**WHAT YOU SHOULD DO:**
Scan the entries for lines containing the string "switch". Reply with how many there are, and nothing else.

[Dataset entries]
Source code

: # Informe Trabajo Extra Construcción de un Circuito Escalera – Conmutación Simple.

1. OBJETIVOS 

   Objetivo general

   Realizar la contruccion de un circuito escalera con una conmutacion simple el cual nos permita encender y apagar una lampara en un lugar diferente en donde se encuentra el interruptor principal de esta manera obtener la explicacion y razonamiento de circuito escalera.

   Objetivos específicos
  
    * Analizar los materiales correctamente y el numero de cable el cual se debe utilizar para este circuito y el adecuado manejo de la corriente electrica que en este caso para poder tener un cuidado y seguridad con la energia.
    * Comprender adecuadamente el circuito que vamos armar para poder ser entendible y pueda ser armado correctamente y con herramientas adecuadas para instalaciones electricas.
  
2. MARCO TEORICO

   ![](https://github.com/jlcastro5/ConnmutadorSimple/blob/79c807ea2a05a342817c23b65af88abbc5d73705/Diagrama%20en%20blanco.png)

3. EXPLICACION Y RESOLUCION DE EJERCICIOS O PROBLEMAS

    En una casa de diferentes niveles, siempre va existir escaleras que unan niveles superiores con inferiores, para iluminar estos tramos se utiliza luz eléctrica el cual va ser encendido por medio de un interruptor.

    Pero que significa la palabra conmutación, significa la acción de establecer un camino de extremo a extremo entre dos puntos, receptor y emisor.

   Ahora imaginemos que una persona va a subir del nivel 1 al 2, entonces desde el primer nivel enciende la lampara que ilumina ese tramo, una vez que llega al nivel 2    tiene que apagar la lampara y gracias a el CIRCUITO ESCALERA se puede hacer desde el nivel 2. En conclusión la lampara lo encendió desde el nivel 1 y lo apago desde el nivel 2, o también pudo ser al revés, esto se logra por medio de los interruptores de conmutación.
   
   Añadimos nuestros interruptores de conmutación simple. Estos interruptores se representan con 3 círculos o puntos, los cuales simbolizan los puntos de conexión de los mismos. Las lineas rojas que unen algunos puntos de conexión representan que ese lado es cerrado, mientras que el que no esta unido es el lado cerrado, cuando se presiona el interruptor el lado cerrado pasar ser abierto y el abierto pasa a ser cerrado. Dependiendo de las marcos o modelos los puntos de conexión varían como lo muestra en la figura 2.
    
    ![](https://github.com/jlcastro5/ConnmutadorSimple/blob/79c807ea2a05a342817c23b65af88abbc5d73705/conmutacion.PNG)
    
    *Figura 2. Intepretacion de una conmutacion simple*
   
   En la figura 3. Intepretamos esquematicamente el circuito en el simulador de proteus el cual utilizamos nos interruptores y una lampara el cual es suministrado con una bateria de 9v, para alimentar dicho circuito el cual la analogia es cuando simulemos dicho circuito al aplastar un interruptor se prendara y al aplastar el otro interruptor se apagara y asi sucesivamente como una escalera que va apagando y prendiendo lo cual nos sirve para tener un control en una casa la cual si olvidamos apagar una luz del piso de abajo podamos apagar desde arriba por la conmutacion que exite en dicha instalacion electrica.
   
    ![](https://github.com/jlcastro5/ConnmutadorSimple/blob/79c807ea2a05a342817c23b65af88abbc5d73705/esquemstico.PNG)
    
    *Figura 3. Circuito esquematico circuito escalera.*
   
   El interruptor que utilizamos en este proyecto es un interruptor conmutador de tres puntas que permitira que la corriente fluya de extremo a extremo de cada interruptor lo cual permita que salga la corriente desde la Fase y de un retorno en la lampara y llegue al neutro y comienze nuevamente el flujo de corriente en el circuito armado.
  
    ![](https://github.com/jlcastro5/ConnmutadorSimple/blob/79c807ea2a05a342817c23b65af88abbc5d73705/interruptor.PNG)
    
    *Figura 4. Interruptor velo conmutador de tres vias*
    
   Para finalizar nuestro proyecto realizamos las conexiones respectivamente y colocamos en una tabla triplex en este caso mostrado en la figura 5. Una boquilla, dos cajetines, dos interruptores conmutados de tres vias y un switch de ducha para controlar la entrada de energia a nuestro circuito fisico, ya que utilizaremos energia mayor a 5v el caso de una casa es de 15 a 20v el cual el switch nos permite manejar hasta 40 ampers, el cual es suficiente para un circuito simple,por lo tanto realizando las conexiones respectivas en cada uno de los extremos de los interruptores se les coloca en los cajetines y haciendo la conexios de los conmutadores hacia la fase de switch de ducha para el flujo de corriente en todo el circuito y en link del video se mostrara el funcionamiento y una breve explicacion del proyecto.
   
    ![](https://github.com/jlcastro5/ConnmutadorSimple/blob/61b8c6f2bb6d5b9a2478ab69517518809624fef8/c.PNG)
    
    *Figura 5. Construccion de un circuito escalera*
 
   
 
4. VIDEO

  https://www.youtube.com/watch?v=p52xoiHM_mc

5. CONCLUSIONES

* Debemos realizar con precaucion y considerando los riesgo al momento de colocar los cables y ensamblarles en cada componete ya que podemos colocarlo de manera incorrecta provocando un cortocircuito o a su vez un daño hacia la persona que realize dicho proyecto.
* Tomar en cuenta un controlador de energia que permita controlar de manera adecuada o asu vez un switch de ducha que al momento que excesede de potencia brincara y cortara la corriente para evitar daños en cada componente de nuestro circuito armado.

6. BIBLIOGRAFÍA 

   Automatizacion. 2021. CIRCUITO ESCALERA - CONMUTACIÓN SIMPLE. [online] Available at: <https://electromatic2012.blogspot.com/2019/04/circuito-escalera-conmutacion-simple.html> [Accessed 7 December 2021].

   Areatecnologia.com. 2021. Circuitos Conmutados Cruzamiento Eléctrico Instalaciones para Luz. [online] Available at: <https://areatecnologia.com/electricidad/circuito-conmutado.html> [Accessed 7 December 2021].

**ANSWER BOX:**
2